Confira a primeira entrevista do The 1975 sobre o novo álbum

Matty Healy concedeu a primeira entrevista sobre o novo álbum do The 1975 para a revista DIY Magazine, que publicou o conteúdo hoje em seu site. Confira a tradução:

Atualmente, há aproximadamente 3.000 pôsteres colados em Londres, anunciando um álbum que ainda não existe. Se você não os viu por lá, você os verá em sua cidade, no Instagram ou no Facebook. Eles são coisas enigmáticas, cheias de piadas distópicas do Black Mirror, sobre um futuro que é, na verdade, apenas uma espécie de presente: uma criança em um fone de ouvido de realidade virtual com a frase "A MODERNIDADE FALHOU CONOSCO".
Um grupo de pessoas em seus telefones em uma galeria de arte, com um link para a passagem da Bíblia de Isaías 6: 9-10 (citação da amostra: "Faça essas pessoas calejar, faça suas orelhas cansarem e feche seus olhos").
Um cartaz preto liso com uma massa densa de texto cheio de observações sombrias e sombrias sobre o moderno “mundo mais distraído”.
São os outros sete caracteres impressos no canto superior esquerdo que as pessoas realmente se importam. E é por isso que estamos sentados com a figura central de tudo, para começar a desfazer a nova era muito esperada de The 1975: uma era centrada em torno de um álbum que ainda está "longe de ser feito". Seria um golpe insano, se não fosse tão ridiculamente a cara deles.

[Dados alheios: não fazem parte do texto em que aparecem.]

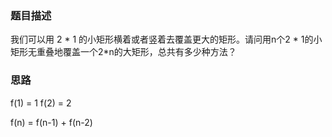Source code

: ### 题目描述

我们可以用 2 * 1 的小矩形横着或者竖着去覆盖更大的矩形。请问用n个2 * 1的小矩形无重叠地覆盖一个2*n的大矩形，总共有多少种方法？

### 思路

f(1) = 1
f(2) = 2

f(n) = f(n-1) + f(n-2)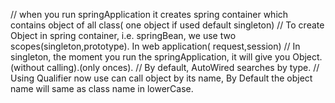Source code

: // when you run springApplication it creates spring container which contains object of all class( one object if used default singleton)
// To create Object in spring container, i.e. springBean, we use two scopes(singleton,prototype). In web application( request,session)
// In singleton, the moment you run the springApplication, it will give you Object.(without calling).(only onces).
// By default, AutoWired searches by type.
// Using Qualifier now use can call object by its name, By Default the object name will same as class name in lowerCase.
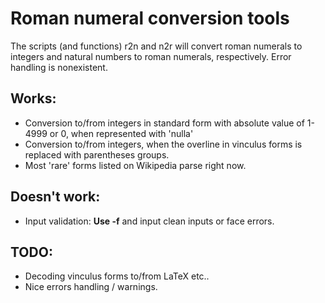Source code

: # Roman numeral conversion tools

The scripts (and functions) r2n and n2r will convert roman numerals to integers and natural numbers to roman numerals, respectively. Error handling is nonexistent. 

## Works: 

* Conversion to/from integers in standard form with absolute value of 1-4999 or 0, when represented with 'nulla' 
* Conversion to/from integers, when the overline in vinculus forms is replaced with parentheses groups. 
* Most 'rare' forms listed on Wikipedia parse right now. 

## Doesn't work: 

* Input validation: **Use -f** and input clean inputs or face errors. 

## TODO: 

* Decoding vinculus forms to/from LaTeX etc.. 
* Nice errors handling / warnings. 


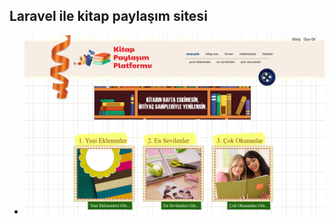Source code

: ## Laravel ile kitap paylaşım sitesi

- ![Ekran görüntüsü 1](https://github.com/mehmetkesik/kitappaylasimsitesi/blob/master/kitapsitesi1.png)
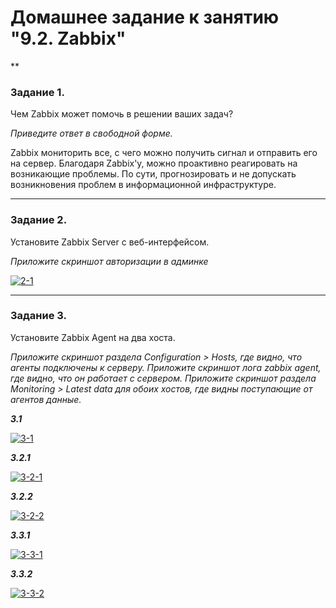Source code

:# Домашнее задание к занятию "9.2. Zabbix"

**

### Задание 1. 

Чем Zabbix может помочь в решении ваших задач?

*Приведите ответ в свободной форме.*

Zabbix мониторить все, с чего можно получить сигнал и отправить его на сервер. Благодаря Zabbix'у, можно проактивно реагировать на возникающие проблемы. По сути, прогнозировать и не допускать возникновения проблем в информационной инфраструктуре.

---

### Задание 2. 

Установите Zabbix Server с веб-интерфейсом.

*Приложите скриншот авторизации в админке*

<a href="https://ibb.co/xqFNy50"><img src="https://i.ibb.co/7tkqHy5/2-1.png" alt="2-1" border="0"></a>

---

### Задание 3. 

Установите Zabbix Agent на два хоста.

*Приложите скриншот раздела Configuration > Hosts, где видно, что агенты подключены к серверу.*
*Приложите скриншот лога zabbix agent, где видно, что он работает с сервером.*
*Приложите скриншот раздела Monitoring > Latest data для обоих хостов, где видны поступающие от агентов данные.*

***3.1*** 

<a href="https://ibb.co/BGzRDw8"><img src="https://i.ibb.co/42mxyJB/3-1.png" alt="3-1" border="0"></a>

***3.2.1***

<a href="https://ibb.co/dcNNRQF"><img src="https://i.ibb.co/KGttJ9d/3-2-1.png" alt="3-2-1" border="0"></a>

***3.2.2***

<a href="https://ibb.co/B2JhKsv"><img src="https://i.ibb.co/QvVWjmh/3-2-2.png" alt="3-2-2" border="0"></a>

***3.3.1***

<a href="https://ibb.co/ByJTw4C"><img src="https://i.ibb.co/c692xbr/3-3-1.png" alt="3-3-1" border="0"></a>

***3.3.2***

<a href="https://ibb.co/Y7D8Fgf"><img src="https://i.ibb.co/4ZsMnk4/3-3-2.png" alt="3-3-2" border="0"></a>



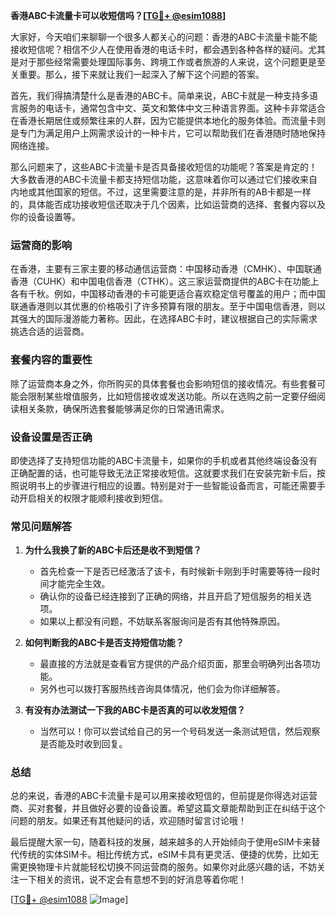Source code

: **香港ABC卡流量卡可以收短信吗？[[TG💪+ @esim1088](https://t.me/s/esim1088)]**

大家好，今天咱们来聊聊一个很多人都关心的问题：香港的ABC卡流量卡能不能接收短信呢？相信不少人在使用香港的电话卡时，都会遇到各种各样的疑问。尤其是对于那些经常需要处理国际事务、跨境工作或者旅游的人来说，这个问题更是至关重要。那么，接下来就让我们一起深入了解下这个问题的答案。

首先，我们得搞清楚什么是香港的ABC卡。简单来说，ABC卡就是一种支持多语言服务的电话卡，通常包含中文、英文和繁体中文三种语言界面。这种卡非常适合在香港长期居住或频繁往来的人群，因为它能提供本地化的服务体验。而流量卡则是专门为满足用户上网需求设计的一种卡片，它可以帮助我们在香港随时随地保持网络连接。

那么问题来了，这些ABC卡流量卡是否具备接收短信的功能呢？答案是肯定的！大多数香港的ABC卡流量卡都支持短信功能，这意味着你可以通过它们接收来自内地或其他国家的短信。不过，这里需要注意的是，并非所有的AB卡都是一样的，具体能否成功接收短信还取决于几个因素，比如运营商的选择、套餐内容以及你的设备设置等。

### **运营商的影响**
在香港，主要有三家主要的移动通信运营商：中国移动香港（CMHK）、中国联通香港（CUHK）和中国电信香港（CTHK）。这三家运营商提供的ABC卡在功能上各有千秋。例如，中国移动香港的卡可能更适合喜欢稳定信号覆盖的用户；而中国联通香港则以其优惠的价格吸引了许多预算有限的朋友。至于中国电信香港，则以其强大的国际漫游能力著称。因此，在选择ABC卡时，建议根据自己的实际需求挑选合适的运营商。

### **套餐内容的重要性**
除了运营商本身之外，你所购买的具体套餐也会影响短信的接收情况。有些套餐可能会限制某些增值服务，比如短信接收或发送功能。所以在选购之前一定要仔细阅读相关条款，确保所选套餐能够满足你的日常通讯需求。

### **设备设置是否正确**
即使选择了支持短信功能的ABC卡流量卡，如果你的手机或者其他终端设备没有正确配置的话，也可能导致无法正常接收短信。这就要求我们在安装完新卡后，按照说明书上的步骤进行相应的设置。特别是对于一些智能设备而言，可能还需要手动开启相关的权限才能顺利接收到短信。

### **常见问题解答**
1. **为什么我换了新的ABC卡后还是收不到短信？**
   - 首先检查一下是否已经激活了该卡，有时候新卡刚到手时需要等待一段时间才能完全生效。
   - 确认你的设备已经连接到了正确的网络，并且开启了短信服务的相关选项。
   - 如果以上都没有问题，不妨联系客服询问是否有其他特殊原因。

2. **如何判断我的ABC卡是否支持短信功能？**
   - 最直接的方法就是查看官方提供的产品介绍页面，那里会明确列出各项功能。
   - 另外也可以拨打客服热线咨询具体情况，他们会为你详细解答。

3. **有没有办法测试一下我的ABC卡是否真的可以收发短信？**
   - 当然可以！你可以尝试给自己的另一个号码发送一条测试短信，然后观察是否能及时收到回复。

### **总结**
总的来说，香港的ABC卡流量卡是可以用来接收短信的，但前提是你得选对运营商、买对套餐，并且做好必要的设备设置。希望这篇文章能帮助到正在纠结于这个问题的朋友。如果还有其他疑问的话，欢迎随时留言讨论哦！

最后提醒大家一句，随着科技的发展，越来越多的人开始倾向于使用eSIM卡来替代传统的实体SIM卡。相比传统方式，eSIM卡具有更灵活、便捷的优势，比如无需更换物理卡片就能轻松切换不同运营商的服务。如果你对此感兴趣的话，不妨关注一下相关的资讯，说不定会有意想不到的好消息等着你呢！

[[TG💪+ @esim1088](https://t.me/s/esim1088) ![Image](https://i.postimg.cc/4NQfJmqS/Snipaste-2025-05-13-00-14-12.png)]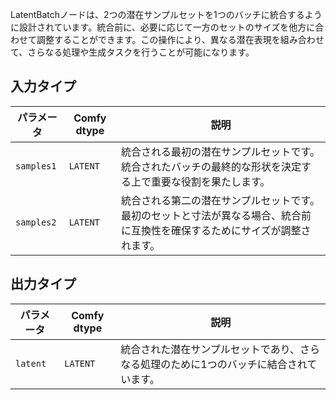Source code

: 
LatentBatchノードは、2つの潜在サンプルセットを1つのバッチに統合するように設計されています。統合前に、必要に応じて一方のセットのサイズを他方に合わせて調整することができます。この操作により、異なる潜在表現を組み合わせて、さらなる処理や生成タスクを行うことが可能になります。

## 入力タイプ

| パラメータ    | Comfy dtype | 説明 |
|--------------|-------------|-------------|
| `samples1`   | `LATENT`    | 統合される最初の潜在サンプルセットです。統合されたバッチの最終的な形状を決定する上で重要な役割を果たします。 |
| `samples2`   | `LATENT`    | 統合される第二の潜在サンプルセットです。最初のセットと寸法が異なる場合、統合前に互換性を確保するためにサイズが調整されます。 |

## 出力タイプ

| パラメータ | Comfy dtype | 説明 |
|-----------|-------------|-------------|
| `latent`  | `LATENT`    | 統合された潜在サンプルセットであり、さらなる処理のために1つのバッチに結合されています。 |

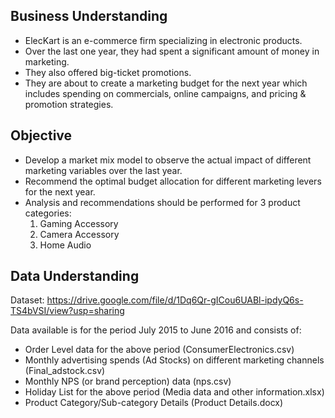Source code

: ## Business Understanding
- ElecKart is an e-commerce firm specializing in electronic products. 
- Over the last one year, they had spent a significant amount of money in marketing.
- They also offered big-ticket promotions. 
- They are about to create a marketing budget for the next year which includes spending on commercials, online campaigns, and pricing & promotion strategies.

## Objective
- Develop a market mix model to observe the actual impact of different marketing variables over the last year.
- Recommend the optimal budget allocation for different marketing levers for the next year.
- Analysis and recommendations should be performed for 3 product categories:
    1. Gaming Accessory
    2. Camera Accessory
    3. Home Audio

## Data Understanding
Dataset: https://drive.google.com/file/d/1Dq6Qr-gICou6UABl-ipdyQ6s-TS4bVSI/view?usp=sharing

Data available is for the period July 2015 to June 2016 and consists of:
- Order Level data for the above period (ConsumerElectronics.csv)
- Monthly advertising spends (Ad Stocks) on different marketing channels (Final_adstock.csv)
- Monthly NPS (or brand perception) data (nps.csv)
- Holiday List for the above period (Media data and other information.xlsx)
- Product Category/Sub-category Details (Product Details.docx)
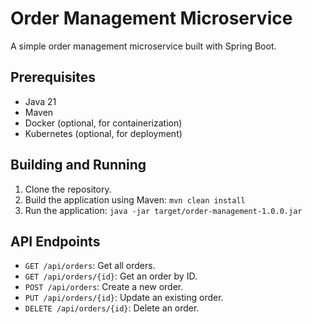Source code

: # Order Management Microservice

A simple order management microservice built with Spring Boot.

## Prerequisites

*   Java 21
*   Maven
*   Docker (optional, for containerization)
*   Kubernetes (optional, for deployment)

## Building and Running

1.  Clone the repository.
2.  Build the application using Maven: `mvn clean install`
3.  Run the application: `java -jar target/order-management-1.0.0.jar`

## API Endpoints

*   `GET /api/orders`: Get all orders.
*   `GET /api/orders/{id}`: Get an order by ID.
*   `POST /api/orders`: Create a new order.
*   `PUT /api/orders/{id}`: Update an existing order.
*   `DELETE /api/orders/{id}`: Delete an order.
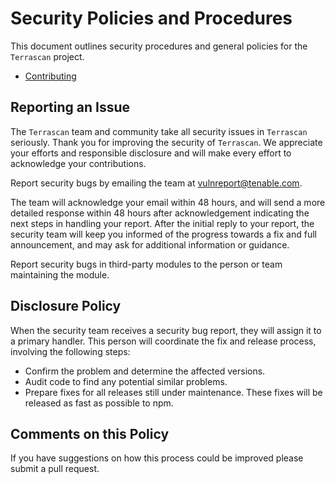 # Security Policies and Procedures

This document outlines security procedures and general policies for the `Terrascan`
project.

  * [Contributing](../CONTRIBUTING.md)

## Reporting an Issue

The `Terrascan` team and community take all security issues in `Terrascan` seriously.
Thank you for improving the security of `Terrascan`. We appreciate your efforts and
responsible disclosure and will make every effort to acknowledge your
contributions.

Report security bugs by emailing the team at vulnreport@tenable.com.

The team will acknowledge your email within 48 hours, and will send a
more detailed response within 48 hours after acknowledgement indicating the next steps in handling your report. After the initial reply to your report, the security team will
keep you informed of the progress towards a fix and full
announcement, and may ask for additional information or guidance.

Report security bugs in third-party modules to the person or team maintaining
the module.

## Disclosure Policy

When the security team receives a security bug report, they will assign it to a
primary handler. This person will coordinate the fix and release process,
involving the following steps:

  * Confirm the problem and determine the affected versions.
  * Audit code to find any potential similar problems.
  * Prepare fixes for all releases still under maintenance. These fixes will be
    released as fast as possible to npm.

## Comments on this Policy

If you have suggestions on how this process could be improved please submit a
pull request.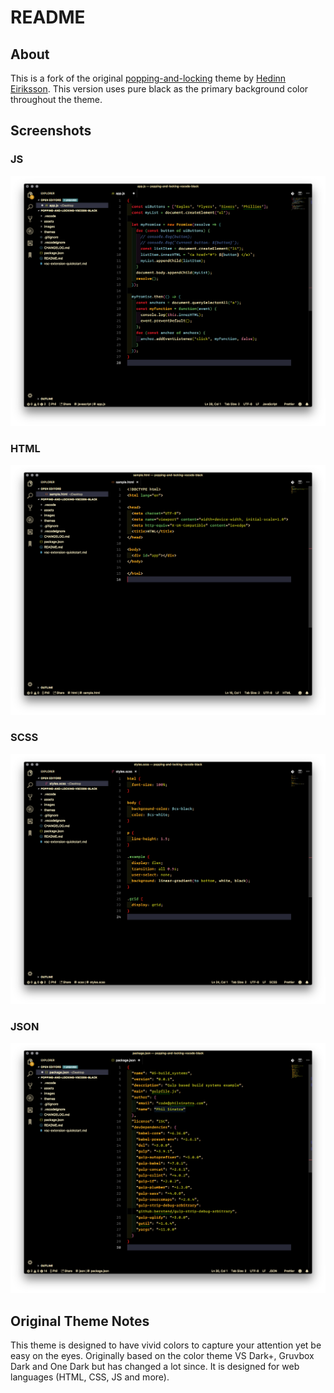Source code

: # README

## About

This is a fork of the original [popping-and-locking](https://github.com/hedinne/popping-and-locking-vscode) theme by [Hedinn Eiriksson](https://github.com/hedinne). This version uses pure black as the primary background color throughout the theme.

## Screenshots

### JS

![js](images/js.png)

### HTML

![html](images/html.png)

### SCSS

![scss](images/scss.png)

### JSON

![json](images/json.png)

## Original Theme Notes

This theme is designed to have vivid colors to capture your attention yet be easy on the eyes. Originally based on the color theme VS Dark+, Gruvbox Dark and One Dark but has changed a lot since. It is designed for web languages (HTML, CSS, JS and more).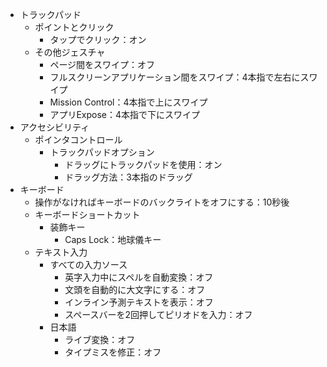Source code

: - トラックパッド
  - ポイントとクリック
    - タップでクリック：オン
  - その他ジェスチャ 
    - ページ間をスワイプ：オフ
    - フルスクリーンアプリケーション間をスワイプ：4本指で左右にスワイプ
    - Mission Control：4本指で上にスワイプ
    - アプリExpose：4本指で下にスワイプ
- アクセシビリティ
  - ポインタコントロール
    - トラックパッドオプション
      - ドラッグにトラックパッドを使用：オン
      - ドラッグ方法：3本指のドラッグ
- キーボード
  - 操作がなければキーボードのバックライトをオフにする：10秒後
  - キーボードショートカット
    - 装飾キー
      - Caps Lock：地球儀キー
  - テキスト入力
    - すべての入力ソース
      - 英字入力中にスペルを自動変換：オフ
      - 文頭を自動的に大文字にする：オフ
      - インライン予測テキストを表示：オフ
      - スペースバーを2回押してピリオドを入力：オフ
    - 日本語
      - ライブ変換：オフ
      - タイプミスを修正：オフ
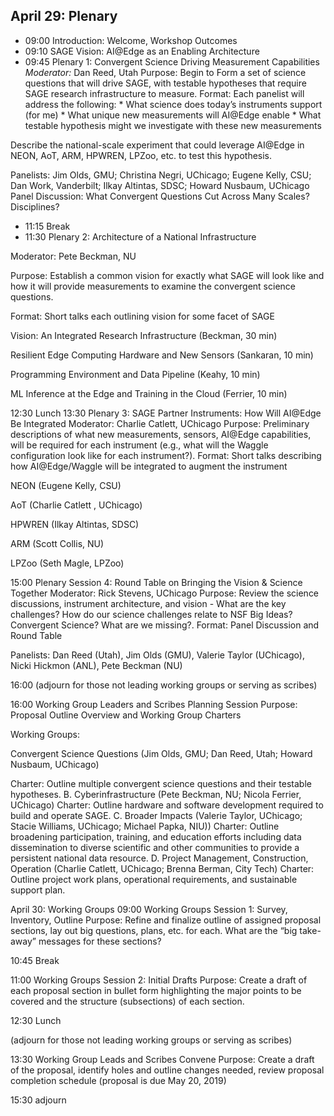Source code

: ## April 29:  Plenary 
* 09:00 Introduction: Welcome, Workshop Outcomes
* 09:10 SAGE Vision: AI@Edge as an Enabling Architecture
* 09:45 Plenary 1: Convergent Science Driving Measurement Capabilities
_Moderator:_ Dan Reed, Utah
Purpose: Begin to Form a set of science questions that will drive SAGE, with testable hypotheses that require SAGE research infrastructure to measure.
Format: Each panelist will address the following:
		* What science does today’s instruments support (for me)
		* What unique new measurements will AI@Edge enable
		* What testable hypothesis might we investigate with these new measurements


Describe the national-scale experiment that could leverage AI@Edge in NEON, AoT, ARM, HPWREN, LPZoo, etc. to test this hypothesis.

Panelists: Jim Olds, GMU; Christina Negri, UChicago; Eugene Kelly, CSU; Dan Work, Vanderbilt; Ilkay Altintas, SDSC; Howard Nusbaum, UChicago
Panel Discussion:
What Convergent Questions Cut Across Many Scales? Disciplines?

* 11:15 Break
* 11:30  Plenary 2: Architecture of a National Infrastructure

Moderator:
 Pete Beckman, NU


Purpose:
 Establish a common vision for exactly what SAGE will look like and how it will provide measurements to examine the convergent science questions.


Format:
 Short talks each outlining vision for some facet of SAGE



Vision:
 An Integrated Research Infrastructure (Beckman, 30 min)


Resilient
 Edge Computing Hardware and New Sensors (Sankaran, 10 min)


Programming
 Environment and Data Pipeline (Keahy, 10 min)


ML
 Inference at the Edge and Training in the Cloud (Ferrier, 10 min)


12:30
Lunch
13:30 Plenary 3: SAGE Partner
 Instruments: How Will AI@Edge Be Integrated
Moderator: Charlie Catlett, UChicago
Purpose: Preliminary descriptions
 of what new measurements, sensors, AI@Edge capabilities, will be required for each instrument (e.g., what will the Waggle configuration look like for each instrument?).
Format: Short talks describing how
 AI@Edge/Waggle will be integrated to augment the instrument

NEON
 (Eugene Kelly, CSU) 


AoT
 (Charlie Catlett , UChicago)


HPWREN
 (Ilkay Altintas, SDSC)


ARM
 (Scott Collis, NU)


LPZoo
 (Seth Magle, LPZoo)


15:00 Plenary Session 4: Round
 Table on Bringing the Vision & Science Together
Moderator: Rick Stevens, UChicago
Purpose: Review the science discussions,
 instrument architecture, and vision - What are the key challenges?  How do our science challenges relate to NSF Big Ideas? Convergent Science? What are we missing?.
Format: Panel Discussion and Round
 Table

Panelists:  Dan Reed (Utah), Jim
 Olds (GMU), Valerie Taylor (UChicago), Nicki Hickmon (ANL), Pete Beckman (NU)

16:00
 (adjourn for those not
 leading working groups or serving as scribes)

16:00 Working Group Leaders
 and Scribes Planning Session
Purpose: Proposal Outline Overview
 and Working Group Charters

Working Groups:


Convergent Science Questions (Jim Olds, GMU; Dan Reed,
 Utah; Howard Nusbaum, UChicago)

Charter: Outline multiple convergent science questions
 and their testable hypotheses.
B.
 Cyberinfrastructure (Pete Beckman, NU; Nicola Ferrier, UChicago)
Charter: Outline hardware and software development required
 to build and operate SAGE.
C.
 Broader Impacts (Valerie Taylor, UChicago; Stacie Williams, UChicago; Michael Papka, NIU))
Charter: Outline broadening participation, training,
 and education efforts including data dissemination to diverse scientific and other communities to provide a persistent national data resource.
D.
 Project Management, Construction, Operation (Charlie Catlett, UChicago; Brenna Berman, City Tech)
Charter: Outline project work plans, operational requirements,
 and sustainable support plan.




April
 30: Working Groups
09:00  Working Groups Session
 1: Survey, Inventory, Outline
Purpose: Refine and finalize outline
 of assigned proposal sections, lay out big questions, plans, etc. for each.  What are the “big take-away” messages for these sections?

10:45
Break

11:00 Working Groups Session
 2: Initial Drafts
Purpose: Create a draft of each
 proposal section in bullet form highlighting the major points to be covered and the structure (subsections) of each section.

12:30
Lunch

(adjourn
 for those not
 leading working groups or serving as scribes)

13:30 Working Group Leads and
 Scribes Convene
Purpose: Create a draft of the proposal,
 identify holes and outline changes needed, review proposal completion schedule (proposal is due May 20, 2019)

15:30
 adjourn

"É apenas uma parte do jeito que fazemos as coisas, então reclamar ou celebrar parece um pouco sem sentido. Nós vamos fazer isso. Nós sempre fazemos isso ”, diz Matty Healy. “É uma viagem, cara. A maior quantidade de cartazes em torno de Londres são os nossos cartazes. Há um em London Bridge e eu passei por ele em um Uber e pensei: "sou eu. E isso é anunciar um álbum que eu não terminei. O que eu estou fazendo!?'" A pressão, ao que parece, nunca foi realmente um fator para o quarteto (completada pelo guitarrista Adam Hann, o baixista Ross MacDonald e o baterista George Daniel). No ano passado, durante o seu repertório do Latitude, Matty consistentemente salpicou os intervalos entre as músicas com repetições de “Em primeiro de Junho, The 1975” - um aceno à história de origem do nome, mas também aparentemente uma sugestão de uma data de lançamento.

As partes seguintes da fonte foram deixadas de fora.